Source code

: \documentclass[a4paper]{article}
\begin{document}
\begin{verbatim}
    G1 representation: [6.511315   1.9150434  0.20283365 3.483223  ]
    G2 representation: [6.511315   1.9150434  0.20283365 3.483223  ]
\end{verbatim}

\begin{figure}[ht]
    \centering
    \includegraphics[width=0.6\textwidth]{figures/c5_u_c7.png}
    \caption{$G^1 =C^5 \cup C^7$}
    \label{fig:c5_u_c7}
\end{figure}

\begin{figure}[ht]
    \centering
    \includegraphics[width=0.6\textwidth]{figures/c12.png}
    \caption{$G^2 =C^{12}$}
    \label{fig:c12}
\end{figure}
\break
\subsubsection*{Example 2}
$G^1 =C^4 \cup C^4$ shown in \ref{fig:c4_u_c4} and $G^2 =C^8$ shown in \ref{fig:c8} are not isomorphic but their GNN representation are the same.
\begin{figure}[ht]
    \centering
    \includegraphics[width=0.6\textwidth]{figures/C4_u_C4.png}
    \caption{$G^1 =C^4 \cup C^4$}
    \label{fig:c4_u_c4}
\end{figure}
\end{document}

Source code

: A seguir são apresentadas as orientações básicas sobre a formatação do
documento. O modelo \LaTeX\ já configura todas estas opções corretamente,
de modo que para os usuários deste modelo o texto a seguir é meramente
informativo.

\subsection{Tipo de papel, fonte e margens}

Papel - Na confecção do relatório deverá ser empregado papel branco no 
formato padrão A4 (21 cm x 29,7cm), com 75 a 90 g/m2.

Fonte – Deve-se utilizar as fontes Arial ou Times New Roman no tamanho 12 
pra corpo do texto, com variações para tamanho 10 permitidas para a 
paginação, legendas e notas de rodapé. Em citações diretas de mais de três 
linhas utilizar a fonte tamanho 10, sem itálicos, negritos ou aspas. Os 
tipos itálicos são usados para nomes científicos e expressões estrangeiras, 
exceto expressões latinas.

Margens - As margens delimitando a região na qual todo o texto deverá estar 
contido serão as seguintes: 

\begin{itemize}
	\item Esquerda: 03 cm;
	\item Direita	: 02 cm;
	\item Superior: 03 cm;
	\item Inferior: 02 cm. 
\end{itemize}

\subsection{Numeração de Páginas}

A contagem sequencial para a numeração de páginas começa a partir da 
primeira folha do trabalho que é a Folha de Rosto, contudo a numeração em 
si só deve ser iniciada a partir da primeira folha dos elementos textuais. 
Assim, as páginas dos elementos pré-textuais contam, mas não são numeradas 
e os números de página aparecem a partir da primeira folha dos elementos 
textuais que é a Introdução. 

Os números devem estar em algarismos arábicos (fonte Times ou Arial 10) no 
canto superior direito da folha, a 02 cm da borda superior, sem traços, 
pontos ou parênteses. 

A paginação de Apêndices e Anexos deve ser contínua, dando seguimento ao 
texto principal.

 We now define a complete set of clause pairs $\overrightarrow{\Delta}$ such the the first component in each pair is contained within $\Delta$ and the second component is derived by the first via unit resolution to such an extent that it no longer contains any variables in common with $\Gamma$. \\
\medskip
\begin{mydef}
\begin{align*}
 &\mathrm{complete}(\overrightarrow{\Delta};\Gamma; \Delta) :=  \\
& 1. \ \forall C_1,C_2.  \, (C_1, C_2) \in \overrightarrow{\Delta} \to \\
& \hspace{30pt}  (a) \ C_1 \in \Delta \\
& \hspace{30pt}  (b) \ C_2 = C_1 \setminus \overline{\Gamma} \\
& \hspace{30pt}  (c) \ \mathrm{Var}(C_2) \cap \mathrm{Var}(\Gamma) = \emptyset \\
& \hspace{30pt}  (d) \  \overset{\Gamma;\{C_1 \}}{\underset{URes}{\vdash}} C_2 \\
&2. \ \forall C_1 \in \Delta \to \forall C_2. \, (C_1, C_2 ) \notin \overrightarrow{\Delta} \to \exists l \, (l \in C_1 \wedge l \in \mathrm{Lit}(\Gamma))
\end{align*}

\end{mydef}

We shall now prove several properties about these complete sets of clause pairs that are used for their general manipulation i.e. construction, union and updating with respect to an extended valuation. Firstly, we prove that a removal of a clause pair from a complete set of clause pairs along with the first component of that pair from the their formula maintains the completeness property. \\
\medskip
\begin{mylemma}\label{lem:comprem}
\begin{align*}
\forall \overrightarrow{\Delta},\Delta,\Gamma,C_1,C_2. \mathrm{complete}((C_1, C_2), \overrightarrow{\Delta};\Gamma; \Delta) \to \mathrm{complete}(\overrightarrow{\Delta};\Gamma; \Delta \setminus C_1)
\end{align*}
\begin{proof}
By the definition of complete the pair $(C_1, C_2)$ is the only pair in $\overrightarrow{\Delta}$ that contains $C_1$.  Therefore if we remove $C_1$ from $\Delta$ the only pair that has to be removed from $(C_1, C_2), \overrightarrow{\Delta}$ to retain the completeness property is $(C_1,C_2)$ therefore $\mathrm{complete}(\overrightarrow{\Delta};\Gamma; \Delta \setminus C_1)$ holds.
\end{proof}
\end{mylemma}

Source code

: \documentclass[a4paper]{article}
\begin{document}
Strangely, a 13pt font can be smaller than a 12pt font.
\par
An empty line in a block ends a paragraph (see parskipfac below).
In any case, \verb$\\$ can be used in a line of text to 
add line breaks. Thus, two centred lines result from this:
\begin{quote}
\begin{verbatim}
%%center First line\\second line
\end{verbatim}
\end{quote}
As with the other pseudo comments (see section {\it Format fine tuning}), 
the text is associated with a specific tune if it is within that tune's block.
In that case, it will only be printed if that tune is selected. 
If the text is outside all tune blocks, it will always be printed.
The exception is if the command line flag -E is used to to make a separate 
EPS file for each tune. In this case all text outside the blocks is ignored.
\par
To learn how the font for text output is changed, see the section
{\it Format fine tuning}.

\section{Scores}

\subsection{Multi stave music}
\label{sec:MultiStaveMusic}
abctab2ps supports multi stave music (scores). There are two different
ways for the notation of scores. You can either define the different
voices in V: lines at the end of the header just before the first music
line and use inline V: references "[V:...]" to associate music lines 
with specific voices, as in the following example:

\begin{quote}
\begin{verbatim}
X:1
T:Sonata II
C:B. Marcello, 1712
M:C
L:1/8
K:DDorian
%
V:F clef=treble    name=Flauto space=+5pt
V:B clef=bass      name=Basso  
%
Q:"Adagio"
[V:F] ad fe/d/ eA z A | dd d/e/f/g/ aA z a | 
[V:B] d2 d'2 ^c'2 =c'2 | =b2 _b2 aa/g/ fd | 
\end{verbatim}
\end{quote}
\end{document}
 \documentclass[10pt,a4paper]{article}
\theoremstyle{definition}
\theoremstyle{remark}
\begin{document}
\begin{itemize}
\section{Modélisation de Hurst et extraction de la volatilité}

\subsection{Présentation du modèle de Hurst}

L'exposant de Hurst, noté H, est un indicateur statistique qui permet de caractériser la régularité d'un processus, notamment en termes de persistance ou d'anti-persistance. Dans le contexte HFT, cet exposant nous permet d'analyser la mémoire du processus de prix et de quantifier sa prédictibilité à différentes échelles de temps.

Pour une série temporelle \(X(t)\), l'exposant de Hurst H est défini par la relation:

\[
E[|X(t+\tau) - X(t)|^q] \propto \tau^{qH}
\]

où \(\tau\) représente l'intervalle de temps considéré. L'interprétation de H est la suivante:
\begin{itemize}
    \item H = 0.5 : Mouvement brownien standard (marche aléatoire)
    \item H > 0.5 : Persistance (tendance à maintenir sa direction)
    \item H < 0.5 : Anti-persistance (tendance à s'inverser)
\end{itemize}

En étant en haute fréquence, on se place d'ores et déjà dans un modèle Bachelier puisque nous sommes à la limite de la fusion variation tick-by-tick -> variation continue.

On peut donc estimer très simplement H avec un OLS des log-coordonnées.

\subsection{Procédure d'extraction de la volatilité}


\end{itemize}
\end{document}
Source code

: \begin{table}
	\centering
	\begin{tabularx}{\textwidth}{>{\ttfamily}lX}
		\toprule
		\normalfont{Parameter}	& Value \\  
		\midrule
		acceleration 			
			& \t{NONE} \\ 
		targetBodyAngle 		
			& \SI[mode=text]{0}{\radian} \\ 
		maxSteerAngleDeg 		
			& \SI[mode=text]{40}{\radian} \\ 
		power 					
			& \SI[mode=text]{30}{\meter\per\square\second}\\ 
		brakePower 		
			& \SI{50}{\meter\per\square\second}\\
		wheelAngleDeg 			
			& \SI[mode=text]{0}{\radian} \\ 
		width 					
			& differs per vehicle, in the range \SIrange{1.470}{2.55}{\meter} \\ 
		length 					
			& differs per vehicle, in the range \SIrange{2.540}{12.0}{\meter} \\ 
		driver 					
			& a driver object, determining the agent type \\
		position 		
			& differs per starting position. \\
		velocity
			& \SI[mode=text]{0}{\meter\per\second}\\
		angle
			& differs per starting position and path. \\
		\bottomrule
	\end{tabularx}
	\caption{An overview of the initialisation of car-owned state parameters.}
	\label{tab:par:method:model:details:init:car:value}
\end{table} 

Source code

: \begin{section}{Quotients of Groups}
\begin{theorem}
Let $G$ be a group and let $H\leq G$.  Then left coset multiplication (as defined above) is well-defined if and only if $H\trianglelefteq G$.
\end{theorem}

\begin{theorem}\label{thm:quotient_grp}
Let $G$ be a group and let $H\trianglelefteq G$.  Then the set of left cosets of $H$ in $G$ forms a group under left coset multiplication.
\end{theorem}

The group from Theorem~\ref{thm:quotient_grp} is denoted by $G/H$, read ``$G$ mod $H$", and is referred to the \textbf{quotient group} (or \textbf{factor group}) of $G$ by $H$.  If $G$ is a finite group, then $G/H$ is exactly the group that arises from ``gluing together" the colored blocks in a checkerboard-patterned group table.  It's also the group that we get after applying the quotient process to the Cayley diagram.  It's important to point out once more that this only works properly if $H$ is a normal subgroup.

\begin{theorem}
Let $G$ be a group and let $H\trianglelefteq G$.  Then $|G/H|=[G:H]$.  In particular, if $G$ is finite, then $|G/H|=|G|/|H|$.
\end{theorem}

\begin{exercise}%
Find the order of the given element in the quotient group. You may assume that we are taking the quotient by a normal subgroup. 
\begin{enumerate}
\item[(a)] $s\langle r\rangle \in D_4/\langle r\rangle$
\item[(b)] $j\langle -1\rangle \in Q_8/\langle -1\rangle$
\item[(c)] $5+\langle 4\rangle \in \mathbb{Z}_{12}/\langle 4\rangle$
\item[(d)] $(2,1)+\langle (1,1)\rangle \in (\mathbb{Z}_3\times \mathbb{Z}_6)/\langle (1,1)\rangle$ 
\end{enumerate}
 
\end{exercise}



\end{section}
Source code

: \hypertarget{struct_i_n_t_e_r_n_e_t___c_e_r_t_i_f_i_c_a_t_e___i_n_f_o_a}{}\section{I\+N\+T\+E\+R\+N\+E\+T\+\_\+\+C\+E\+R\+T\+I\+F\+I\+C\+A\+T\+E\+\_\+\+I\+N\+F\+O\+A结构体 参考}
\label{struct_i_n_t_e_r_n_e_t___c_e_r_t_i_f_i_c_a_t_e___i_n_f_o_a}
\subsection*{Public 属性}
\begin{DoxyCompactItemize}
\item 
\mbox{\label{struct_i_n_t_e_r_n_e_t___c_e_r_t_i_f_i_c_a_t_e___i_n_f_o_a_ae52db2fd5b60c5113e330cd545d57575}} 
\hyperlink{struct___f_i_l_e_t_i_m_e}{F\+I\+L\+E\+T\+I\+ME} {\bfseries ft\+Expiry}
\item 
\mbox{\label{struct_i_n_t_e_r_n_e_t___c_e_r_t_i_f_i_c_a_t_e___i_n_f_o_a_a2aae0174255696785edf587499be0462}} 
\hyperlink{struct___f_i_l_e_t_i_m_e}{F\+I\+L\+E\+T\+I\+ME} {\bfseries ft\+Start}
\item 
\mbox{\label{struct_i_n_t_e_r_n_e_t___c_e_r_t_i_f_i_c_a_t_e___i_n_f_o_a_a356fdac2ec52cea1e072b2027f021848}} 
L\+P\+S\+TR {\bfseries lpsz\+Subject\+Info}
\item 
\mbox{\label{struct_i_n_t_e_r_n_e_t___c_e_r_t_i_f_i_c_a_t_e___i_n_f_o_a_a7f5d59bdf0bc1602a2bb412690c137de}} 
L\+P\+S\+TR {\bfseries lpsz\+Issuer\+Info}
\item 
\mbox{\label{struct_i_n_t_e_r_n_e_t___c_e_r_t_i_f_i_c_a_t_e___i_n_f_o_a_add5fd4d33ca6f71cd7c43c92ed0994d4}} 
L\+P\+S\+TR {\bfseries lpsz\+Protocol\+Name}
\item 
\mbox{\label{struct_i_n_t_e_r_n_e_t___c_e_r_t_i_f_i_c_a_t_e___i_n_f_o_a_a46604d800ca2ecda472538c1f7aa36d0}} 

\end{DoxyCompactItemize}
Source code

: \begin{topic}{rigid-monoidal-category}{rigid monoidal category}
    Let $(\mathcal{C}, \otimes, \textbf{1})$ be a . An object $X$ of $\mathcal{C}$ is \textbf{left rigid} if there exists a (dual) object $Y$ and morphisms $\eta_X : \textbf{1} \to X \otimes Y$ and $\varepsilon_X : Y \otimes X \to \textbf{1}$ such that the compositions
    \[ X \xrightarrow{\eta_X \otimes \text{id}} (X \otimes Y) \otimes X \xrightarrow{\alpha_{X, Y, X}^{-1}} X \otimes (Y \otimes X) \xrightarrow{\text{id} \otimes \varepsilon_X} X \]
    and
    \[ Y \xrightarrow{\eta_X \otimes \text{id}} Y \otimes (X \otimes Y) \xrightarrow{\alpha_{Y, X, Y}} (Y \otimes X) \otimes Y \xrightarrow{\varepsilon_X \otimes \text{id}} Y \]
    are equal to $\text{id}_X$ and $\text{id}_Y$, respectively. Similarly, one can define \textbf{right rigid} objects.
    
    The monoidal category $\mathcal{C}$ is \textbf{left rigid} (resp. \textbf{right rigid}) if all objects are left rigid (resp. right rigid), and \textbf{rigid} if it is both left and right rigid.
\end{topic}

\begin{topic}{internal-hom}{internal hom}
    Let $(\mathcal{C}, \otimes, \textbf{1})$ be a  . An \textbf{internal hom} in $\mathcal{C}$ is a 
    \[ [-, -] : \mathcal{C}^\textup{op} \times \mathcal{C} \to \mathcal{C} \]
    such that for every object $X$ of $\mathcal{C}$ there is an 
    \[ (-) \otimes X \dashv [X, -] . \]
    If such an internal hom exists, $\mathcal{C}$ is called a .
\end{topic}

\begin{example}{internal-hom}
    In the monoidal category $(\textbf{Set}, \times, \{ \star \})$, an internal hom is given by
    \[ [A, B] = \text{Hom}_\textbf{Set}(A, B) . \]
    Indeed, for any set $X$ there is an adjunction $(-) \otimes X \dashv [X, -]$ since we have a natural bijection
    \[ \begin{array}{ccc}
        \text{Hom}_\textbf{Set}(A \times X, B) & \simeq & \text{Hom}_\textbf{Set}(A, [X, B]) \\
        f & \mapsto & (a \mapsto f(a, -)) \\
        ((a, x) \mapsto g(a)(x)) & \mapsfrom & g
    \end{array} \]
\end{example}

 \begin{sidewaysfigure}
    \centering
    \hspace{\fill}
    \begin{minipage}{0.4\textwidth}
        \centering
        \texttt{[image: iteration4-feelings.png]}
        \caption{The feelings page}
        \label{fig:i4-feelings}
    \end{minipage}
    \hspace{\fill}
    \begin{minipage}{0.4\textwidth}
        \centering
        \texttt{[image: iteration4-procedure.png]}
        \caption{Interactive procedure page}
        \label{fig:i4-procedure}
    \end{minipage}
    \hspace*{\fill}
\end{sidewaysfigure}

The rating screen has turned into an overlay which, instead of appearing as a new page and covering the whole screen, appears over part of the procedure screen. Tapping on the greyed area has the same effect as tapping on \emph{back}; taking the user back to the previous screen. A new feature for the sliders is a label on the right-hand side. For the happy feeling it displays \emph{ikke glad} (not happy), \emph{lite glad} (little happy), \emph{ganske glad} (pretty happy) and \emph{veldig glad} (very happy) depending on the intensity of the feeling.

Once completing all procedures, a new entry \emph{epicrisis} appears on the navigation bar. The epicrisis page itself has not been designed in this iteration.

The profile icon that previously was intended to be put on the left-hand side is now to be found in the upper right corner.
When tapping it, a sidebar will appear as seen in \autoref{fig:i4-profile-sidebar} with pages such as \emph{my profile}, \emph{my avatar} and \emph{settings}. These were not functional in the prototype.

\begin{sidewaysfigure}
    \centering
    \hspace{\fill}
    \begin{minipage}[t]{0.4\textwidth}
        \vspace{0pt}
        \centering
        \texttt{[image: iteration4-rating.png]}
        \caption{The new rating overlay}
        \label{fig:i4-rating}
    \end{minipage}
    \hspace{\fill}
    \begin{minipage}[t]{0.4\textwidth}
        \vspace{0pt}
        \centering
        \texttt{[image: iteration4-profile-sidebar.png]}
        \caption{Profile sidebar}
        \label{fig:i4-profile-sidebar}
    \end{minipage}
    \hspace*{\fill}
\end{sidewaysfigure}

→ Exercise description:
How many lines in these records hold the string "starting"? Reply with the number alone.

→ Answer space:
2